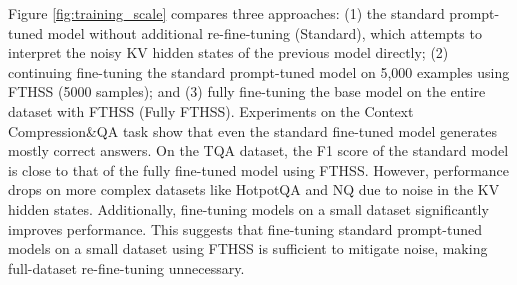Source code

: 

Figure \ref{fig:training_scale} compares three approaches: (1) the standard prompt-tuned model without additional re-fine-tuning (Standard), which attempts to interpret the noisy KV hidden states of the previous model directly; (2) continuing fine-tuning the standard prompt-tuned model on 5,000 examples using FTHSS (5000 samples); and (3) fully fine-tuning the base model on the entire dataset with FTHSS (Fully FTHSS). Experiments on the Context Compression\&QA task show that even the standard fine-tuned model generates mostly correct answers. On the TQA dataset, the F1 score of the standard model is close to that of the fully fine-tuned model using FTHSS. However, performance drops on more complex datasets like HotpotQA and NQ due to noise in the KV hidden states. Additionally, fine-tuning models on a small dataset significantly improves performance. This suggests that fine-tuning standard prompt-tuned models on a small dataset using FTHSS is sufficient to mitigate noise, making full-dataset re-fine-tuning unnecessary.



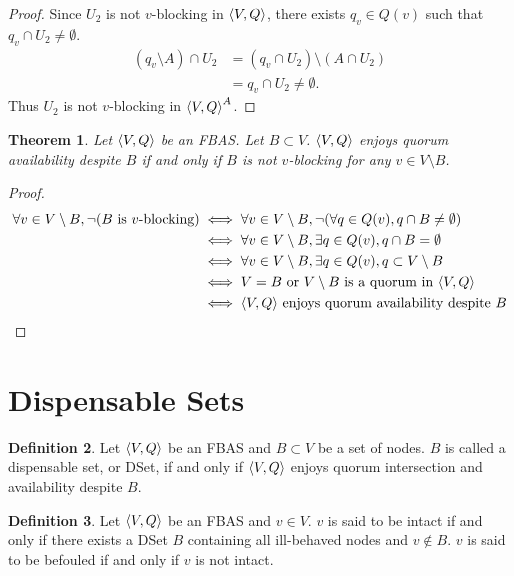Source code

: \documentclass[12pt, psamsfonts]{amsart}
\newtheorem{thm}{Theorem}[section]
\theoremstyle{definition}
\newtheorem{defn}[thm]{Definition}
\theoremstyle{remark}
\numberwithin{equation}{section}
\begin{document}
\begin{proof}
    Since $U_2$ is not $v$-blocking in $\ev{V, Q}$, there exists $q_v \in Q(v)$ such that $q_v \cap U_2 \ne \emptyset$.
    \begin{align*}
        (q_v \setminus A) \cap U_2
            &= (q_v \cap U_2) \setminus (A \cap U_2) \\
            &= q_v \cap U_2 \ne \emptyset.
    \end{align*}
    Thus $U_2$ is not $v$-blocking in $\ev{V, Q}^A$.
\end{proof}

\begin{thm}\label{quorum_availability_v_blocking}
    Let $\ev{V, Q}$ be an FBAS\@.
    Let $B \subset V$.
    $\ev{V, Q}$ enjoys quorum availability despite $B$ if and only if $B$ is not $v$-blocking for any $v \in V \setminus B$.
\end{thm}

\begin{proof}
    \begin{align*}
        \forall v \in V \setminus B, \neg(\text{$B$ is $v$-blocking})
            &\iff \forall v \in V \setminus B, \neg(\forall q \in Q(v), q \cap B \ne \emptyset) \\
            &\iff \forall v \in V \setminus B, \exists q \in Q(v), q \cap B = \emptyset \\
            &\iff \forall v \in V \setminus B, \exists q \in Q(v), q \subset V \setminus B \\
            &\iff \text{$V = B$ or $V \setminus B$ is a quorum in $\ev{V, Q}$} \\
            &\iff \text{$\ev{V, Q}$ enjoys quorum availability despite $B$}
    \end{align*}
\end{proof}

\section{Dispensable Sets}

\begin{defn}\label{def_dset}
    Let $\ev{V, Q}$ be an FBAS and $B \subset V$ be a set of nodes.
    $B$ is called a dispensable set, or DSet, if and only if $\ev{V, Q}$ enjoys quorum intersection and availability despite $B$.
\end{defn}

\begin{defn}\label{def_intact_befouled}
    Let $\ev{V, Q}$ be an FBAS and $v \in V$.
    $v$ is said to be intact if and only if there exists a DSet $B$ containing all ill-behaved nodes and $v \notin B$.
    $v$ is said to be befouled if and only if $v$ is not intact.
\end{defn}
\end{document}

● ● ● ●

### What is expected
Keep the pictures out of your copy, and repeat every entry above exactly.

### Solution to this problem
Source code

: 

Figure \ref{fig:training_scale} compares three approaches: (1) the standard prompt-tuned model without additional re-fine-tuning (Standard), which attempts to interpret the noisy KV hidden states of the previous model directly; (2) continuing fine-tuning the standard prompt-tuned model on 5,000 examples using FTHSS (5000 samples); and (3) fully fine-tuning the base model on the entire dataset with FTHSS (Fully FTHSS). Experiments on the Context Compression\&QA task show that even the standard fine-tuned model generates mostly correct answers. On the TQA dataset, the F1 score of the standard model is close to that of the fully fine-tuned model using FTHSS. However, performance drops on more complex datasets like HotpotQA and NQ due to noise in the KV hidden states. Additionally, fine-tuning models on a small dataset significantly improves performance. This suggests that fine-tuning standard prompt-tuned models on a small dataset using FTHSS is sufficient to mitigate noise, making full-dataset re-fine-tuning unnecessary.



Source code

: \documentclass[12pt, psamsfonts]{amsart}
\newtheorem{thm}{Theorem}[section]
\theoremstyle{definition}
\newtheorem{defn}[thm]{Definition}
\theoremstyle{remark}
\numberwithin{equation}{section}
\begin{document}
\begin{proof}
    Since $U_2$ is not $v$-blocking in $\ev{V, Q}$, there exists $q_v \in Q(v)$ such that $q_v \cap U_2 \ne \emptyset$.
    \begin{align*}
        (q_v \setminus A) \cap U_2
            &= (q_v \cap U_2) \setminus (A \cap U_2) \\
            &= q_v \cap U_2 \ne \emptyset.
    \end{align*}
    Thus $U_2$ is not $v$-blocking in $\ev{V, Q}^A$.
\end{proof}

\begin{thm}\label{quorum_availability_v_blocking}
    Let $\ev{V, Q}$ be an FBAS\@.
    Let $B \subset V$.
    $\ev{V, Q}$ enjoys quorum availability despite $B$ if and only if $B$ is not $v$-blocking for any $v \in V \setminus B$.
\end{thm}

\begin{proof}
    \begin{align*}
        \forall v \in V \setminus B, \neg(\text{$B$ is $v$-blocking})
            &\iff \forall v \in V \setminus B, \neg(\forall q \in Q(v), q \cap B \ne \emptyset) \\
            &\iff \forall v \in V \setminus B, \exists q \in Q(v), q \cap B = \emptyset \\
            &\iff \forall v \in V \setminus B, \exists q \in Q(v), q \subset V \setminus B \\
            &\iff \text{$V = B$ or $V \setminus B$ is a quorum in $\ev{V, Q}$} \\
            &\iff \text{$\ev{V, Q}$ enjoys quorum availability despite $B$}
    \end{align*}
\end{proof}

\section{Dispensable Sets}

\begin{defn}\label{def_dset}
    Let $\ev{V, Q}$ be an FBAS and $B \subset V$ be a set of nodes.
    $B$ is called a dispensable set, or DSet, if and only if $\ev{V, Q}$ enjoys quorum intersection and availability despite $B$.
\end{defn}

\begin{defn}\label{def_intact_befouled}
    Let $\ev{V, Q}$ be an FBAS and $v \in V$.
    $v$ is said to be intact if and only if there exists a DSet $B$ containing all ill-behaved nodes and $v \notin B$.
    $v$ is said to be befouled if and only if $v$ is not intact.
\end{defn}
\end{document}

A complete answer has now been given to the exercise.